This can be done by building a gradual sand "beach." In front of the beach we place a detector which can be moved back and forth in the x-direction, as before. The detector is now a device which measures the "intensity" of the wave motion. You can imagine a gadget which measures the height of the wave motion, but whose scale is calibrated in proportion to the square of the actual height, so that the reading is proportional to the intensity of the wave. Our detector reads, then, in proportion to the energy being carried by the wave - or rather, the rate at which energy is carried to the detector.
With our wave apparatus, the first thing to notice is that the intensity can have any size. If the source just moves a very small amount, then there is just a little bit of wave motion at the detector. When there is more motion at the source, there is more intensity at the detector. The intensity of the wave can have any value at all.
We would not say that there was any "lumpiness" in the wave intensity.
파동의 세기(intensity=피동의 높이)에는 "덩어리의 개념(lumpiness)"은 없다고 할 수 있다.
Now let us measure the wave intensity for various values of x (keeping the wave source operating always in the same way). We get the interesting-looking curve marked I12 in part (c) of the figure.
We have already worked out how such patterns can come about when we studied the interference of electric waves in Volume I. In this case we would observe that the original wave is diffracted at the holes, and new circular waves spread out from each hole. If we cover one hole at a time and measure the intensity distribution at the absorber we find the rather simple intensity curves shown in part (b) of the figure. I1 is the intensity of the wave from hole 1 (which we find by measuring when hole 2 is blocked off) and I2 is the intensity of the wave from hole 2 (seen when hole 1 is blocked).
The intensity I12 observed when both holes are open is certainly not the sum of I1 and I2. We say that there is "interference" of the two waves.
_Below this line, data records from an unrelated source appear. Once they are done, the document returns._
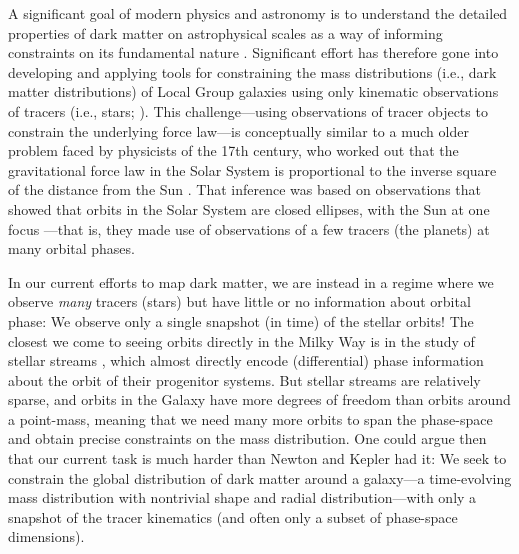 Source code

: \documentclass[modern]{aastex63}
\begin{document}

A significant goal of modern physics and astronomy is to understand the detailed
properties of dark matter on astrophysical scales as a way of informing
constraints on its fundamental nature \citep[see, e.g., recent reviews
by][]{Bullock:2017, Buckley:2018}.
Significant effort has therefore gone into developing and applying tools for
constraining the mass distributions (i.e., dark matter distributions) of Local
Group galaxies using only kinematic observations of tracers (i.e., stars;
\citealt{Jeans, Binney:2008, somanythings}).
This challenge---using observations of tracer objects to constrain the
underlying force law---is conceptually similar to a much older problem faced by
physicists of the 17th century, who worked out that the gravitational force law
in the Solar System is proportional to the inverse square of the distance from
the Sun \citep{Newton:1687}.
That inference was based on observations that showed that orbits in the Solar
System are closed ellipses, with the Sun at one focus \citep{Kepler:1609}---that
is, they made use of observations of a few tracers (the planets) at many orbital
phases.

In our current efforts to map dark matter, we are instead in a regime where we
observe \emph{many} tracers (stars) but have little or no information about
orbital phase: We observe only a single snapshot (in time) of the stellar
orbits!
The closest we come to seeing orbits directly in the Milky Way is in the study
of stellar streams \citep[e.g.,][]{peoples}, which almost directly encode
(differential) phase information about the orbit of their progenitor systems.
But stellar streams are relatively sparse, and orbits in the Galaxy have more
degrees of freedom than orbits around a point-mass, meaning that we need many
more orbits to span the phase-space and obtain precise constraints on the mass
distribution.
One could argue then that our current task is much harder than Newton and Kepler
had it:
We seek to constrain the global distribution of dark matter around a galaxy---a
time-evolving mass distribution with nontrivial shape and radial
distribution---with only a snapshot of the tracer kinematics (and often only a
subset of phase-space dimensions).
\end{document}
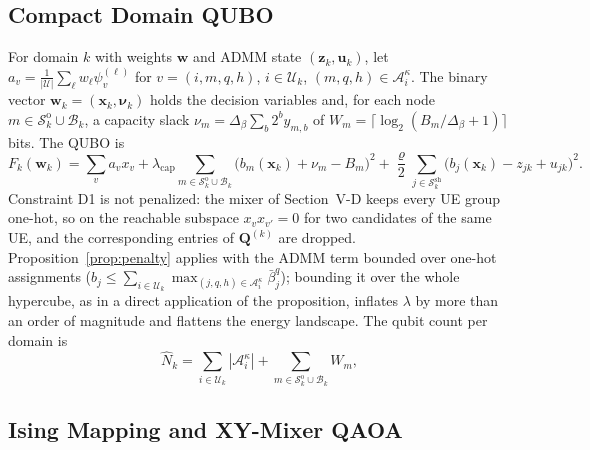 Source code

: \subsection{Compact Domain QUBO}

For domain $k$ with weights $\mathbf{w}$ and ADMM state $(\mathbf{z}_k,\mathbf{u}_k)$, let
$a_v=\frac{1}{|\mathscr{U}|}\sum_\ell w_\ell\psi^{(\ell)}_v$ for $v=(i,m,q,h)$, $i\in\mathscr{U}_k$,
$(m,q,h)\in\mathscr{A}^{\kappa}_i$. The binary vector $\mathbf{w}_k=(\mathbf{x}_k,\boldsymbol{\nu}_k)$ holds the
decision variables and, for each node $m\in\mathscr{S}^{\mathrm{o}}_k\cup\mathscr{B}_k$, a capacity slack
$\nu_m=\Delta_\beta\sum_{b}2^b y_{m,b}$ of $W_m=\lceil\log_2(B_m/\Delta_\beta+1)\rceil$ bits. The QUBO is
\begin{equation}
    F_k(\mathbf{w}_k)=\sum_{v}a_v x_v
    +\lambda_{\mathrm{cap}}\!\!\sum_{m\in\mathscr{S}^{\mathrm{o}}_k\cup\mathscr{B}_k}\!\!\bigl(b_m(\mathbf{x}_k)+\nu_m-B_m\bigr)^2
    +\frac{\varrho}{2}\sum_{j\in\mathscr{S}^{\mathrm{sh}}_k}\bigl(b_j(\mathbf{x}_k)-z_{jk}+u_{jk}\bigr)^2 .
    \label{eq:Fk_compact}
\end{equation}
Constraint D1 is not penalized: the mixer of Section~V-D keeps every UE group one-hot, so on the reachable subspace
$x_vx_{v'}=0$ for two candidates of the same UE, and the corresponding entries of $\mathbf{Q}^{(k)}$ are dropped.
Proposition~\ref{prop:penalty} applies with the ADMM term bounded over one-hot assignments
($b_j\leq\sum_{i\in\mathscr{U}_k}\max_{(j,q,h)\in\mathscr{A}^\kappa_i}\bar\beta^q_j$); bounding it over the whole
hypercube, as in a direct application of the proposition, inflates $\lambda$ by more than an order of magnitude and
flattens the energy landscape. The qubit count per domain is
\begin{equation}
    \hat{N}_k=\sum_{i\in\mathscr{U}_k}|\mathscr{A}^{\kappa}_i|+\sum_{m\in\mathscr{S}^{\mathrm{o}}_k\cup\mathscr{B}_k}W_m,
    \label{eq:Nk_compact}
\end{equation}

\subsection{Ising Mapping and XY-Mixer QAOA}

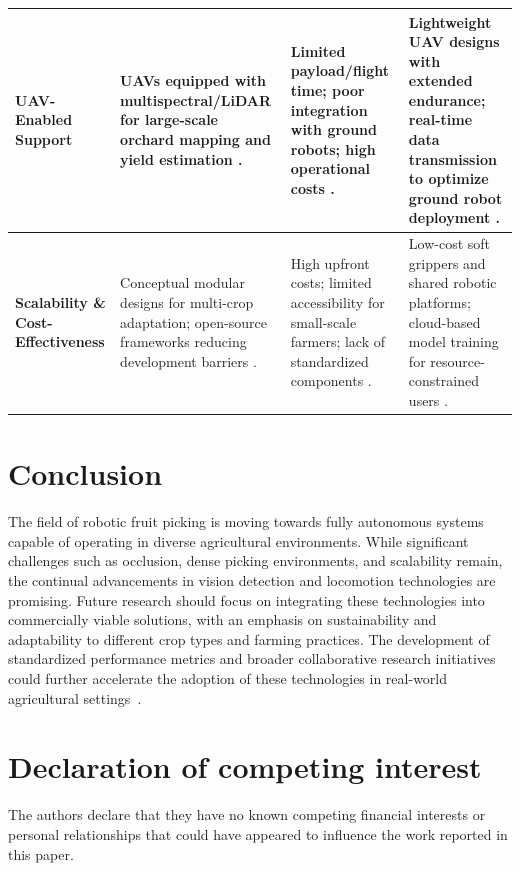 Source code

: \documentclass[a4paper,fleqn]{cas-dc}
\begin{document}
\begin{table}[htbp]
\begin{tabular}{p{}p{}p{}p{}}
    \midrule
    \textbf{UAV-Enabled Support} & UAVs equipped with multispectral/LiDAR for large-scale orchard mapping and yield estimation \cite{mohamed2021smart, martos2021ensuring}. & Limited payload/flight time; poor integration with ground robots; high operational costs \cite{martos2021ensuring}. & Lightweight UAV designs with extended endurance; real-time data transmission to optimize ground robot deployment \cite{mohamed2021smart, martos2021ensuring}. \\
    \midrule
    \textbf{Scalability \& Cost-Effectiveness} & Conceptual modular designs for multi-crop adaptation; open-source frameworks reducing development barriers \cite{lytridis2021overview, zhang2024automatic}. & High upfront costs; limited accessibility for small-scale farmers; lack of standardized components \cite{zhang2024automatic, navas2021soft}. & Low-cost soft grippers and shared robotic platforms; cloud-based model training for resource-constrained users \cite{lytridis2021overview, navas2021soft}. \\
    \bottomrule
  \end{tabular}
  \label{tab:trends_summary}
\end{table}

\section{Conclusion}
The field of robotic fruit picking is moving towards fully autonomous systems capable of operating in diverse agricultural environments. While significant challenges such as occlusion, dense picking environments, and scalability remain, the continual advancements in vision detection and locomotion technologies are promising. Future research should focus on integrating these technologies into commercially viable solutions, with an emphasis on sustainability and adaptability to different crop types and farming practices. The development of standardized performance metrics and broader collaborative research initiatives could further accelerate the adoption of these technologies in real-world agricultural settings~\cite{lalander2015vermicomposting, mark2019ethics}.

\section*{Declaration of competing interest}
The authors declare that they have no known competing financial
interests or personal relationships that could have appeared
to influence the work reported in this paper.
\end{document}
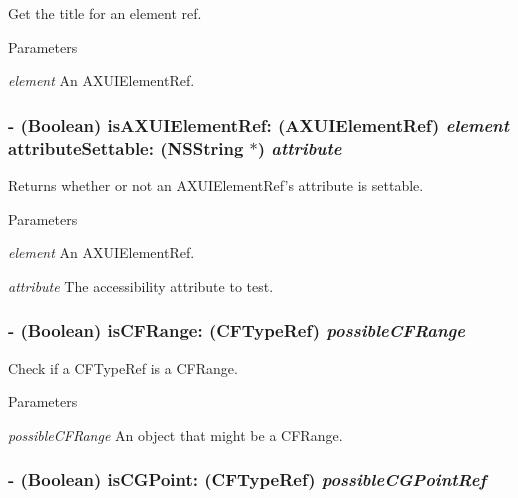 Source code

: Get the title for an element ref. 
\begin{DoxyParams}{Parameters}
\item[{\em element}]An AXUIElementRef. \end{DoxyParams}
\hypertarget{interface_g_d_accessibility_manager_ac28b17f1ec344fc9edb3de8c0a05b40f}{
\subsubsection[{isAXUIElementRef:attributeSettable:}]{\setlength{\rightskip}{0pt plus 5cm}-\/ (Boolean) isAXUIElementRef: (AXUIElementRef) {\em element}\/ attributeSettable: ({\bf NSString} $\ast$) {\em attribute}}}
\label{interface_g_d_accessibility_manager_ac28b17f1ec344fc9edb3de8c0a05b40f}


Returns whether or not an AXUIElementRef's attribute is settable. 
\begin{DoxyParams}{Parameters}
\item[{\em element}]An AXUIElementRef. \item[{\em attribute}]The accessibility attribute to test. \end{DoxyParams}
\hypertarget{interface_g_d_accessibility_manager_ac7682be7c9d421b3b6aff5bd0427c484}{
\subsubsection[{isCFRange:}]{\setlength{\rightskip}{0pt plus 5cm}-\/ (Boolean) isCFRange: (CFTypeRef) {\em possibleCFRange}}}
\label{interface_g_d_accessibility_manager_ac7682be7c9d421b3b6aff5bd0427c484}


Check if a CFTypeRef is a CFRange. 
\begin{DoxyParams}{Parameters}
\item[{\em possibleCFRange}]An object that might be a CFRange. \end{DoxyParams}
\hypertarget{interface_g_d_accessibility_manager_a76393da95b202ecff6dd43e663539b62}{
\subsubsection[{isCGPoint:}]{\setlength{\rightskip}{0pt plus 5cm}-\/ (Boolean) isCGPoint: (CFTypeRef) {\em possibleCGPointRef}}}
\label{interface_g_d_accessibility_manager_a76393da95b202ecff6dd43e663539b62}


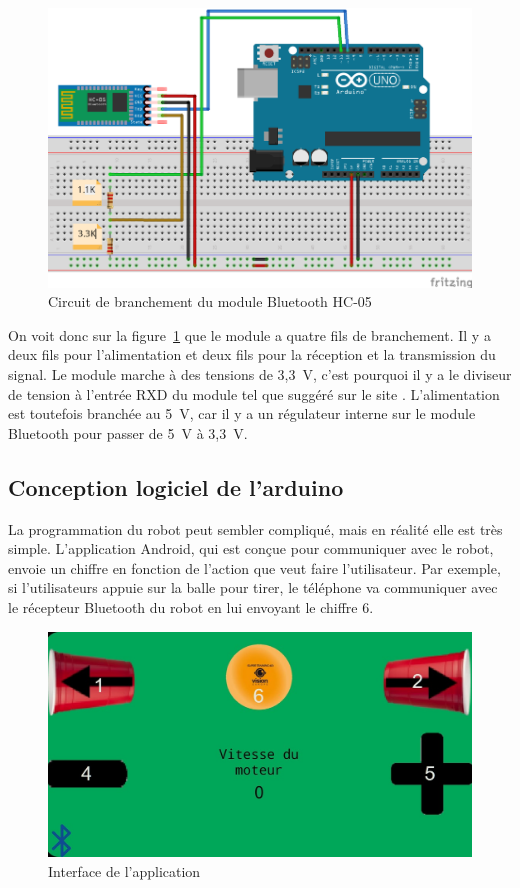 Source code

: \begin{figure}[h!]
    \centering
    \includegraphics[width=0.4\linewidth]{img/s2/elec/CircuitHC-05}
    \caption{Circuit de branchement du module Bluetooth HC-05}
    \label{fig:s2-elec-CircuitHC-05}
\end{figure}

On voit donc sur la figure~\ref{fig:s2-elec-CircuitHC-05} que le module a quatre fils de branchement.
Il y a deux fils pour l’alimentation et deux fils pour la réception et la transmission du signal.
Le module marche à des tensions de 3,3~V, c’est pourquoi il y a le diviseur de tension à l’entrée RXD du module tel que suggéré sur le site \cite{explore_embedded_setting_nodate}.
L’alimentation est toutefois branchée au 5~V, car il y a un régulateur interne sur le module Bluetooth pour passer de 5~V à 3,3~V.

\subsection{Conception logiciel de l'arduino}

La programmation du robot peut sembler compliqué, mais en réalité elle est très simple.
L’application Android, qui est conçue pour communiquer avec le robot, envoie un chiffre en fonction de l’action que veut faire l’utilisateur.
Par exemple, si l’utilisateurs appuie sur la balle pour tirer, le téléphone va communiquer avec le récepteur Bluetooth du robot en lui envoyant le chiffre 6.

\begin{figure}[h!]
    \centering
    \includegraphics[width=\linewidth]{img/s2/code/application-screen}
    \caption{Interface de l'application}
    \label{fig:s2-code-application-screen}
\end{figure}

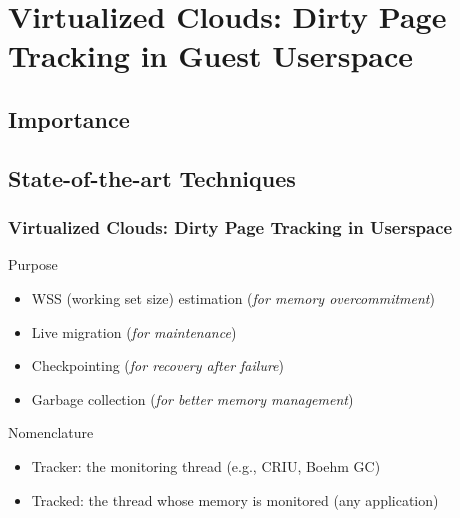 \documentclass[xcolor=table,bigger,unknownkeysallowed]{beamer}
\begin{document}
\section{Virtualized Clouds: Dirty Page Tracking in Guest Userspace}
\subsection{Importance}
\subsection{State-of-the-art Techniques}
\begin{frame}
\frametitle{Virtualized Clouds: Dirty Page Tracking in Userspace} 
	\begin{block}{Purpose}
		\begin{itemize}
			\item WSS (working set size) estimation (\textit{for memory overcommitment})
			\item Live migration (\textit{for maintenance})
			\item Checkpointing (\textit{for recovery after failure})
			\item Garbage collection (\textit{for better memory management})
		\end{itemize}
	\end{block}	
		
	\pause

	\begin{block}{Nomenclature}
		\begin{itemize}
			\item Tracker: the monitoring thread (e.g., CRIU, Boehm GC)
			\item Tracked: the thread whose memory is monitored (any application)
		\end{itemize}
	\end{block}	
\end{frame}
\end{document}
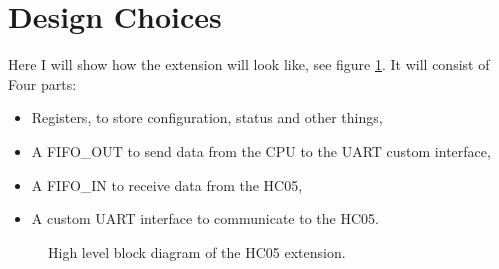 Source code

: \documentclass[11pt]{article}
\begin{document}
\section{Design Choices}
Here I will show how the extension will look like, see figure \ref{high_level}. It will consist of Four parts:
\begin{itemize}
    \item Registers, to store configuration, status and other things,
    \item A FIFO\_OUT to send data from the CPU to the UART custom interface,
    \item A FIFO\_IN to receive data from the HC05,
    \item A custom UART interface to communicate to the HC05.
\end{itemize}
\begin{figure}[H]
        \caption{High level block diagram of the HC05 extension.}
        \label{high_level}
\end{figure}
\end{document}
At some places (where the curve I12 has its maxima) the waves are "in phase" and the wave peaks add together to give a large amplitude and, therefore, a large intensity. We say that the two waves are “interfering constructively” at such places. There will be such constructive interference wherever the distance from the detector to one hole is a whole number of wavelengths larger (or shorter) than the distance from the detector to the other hole.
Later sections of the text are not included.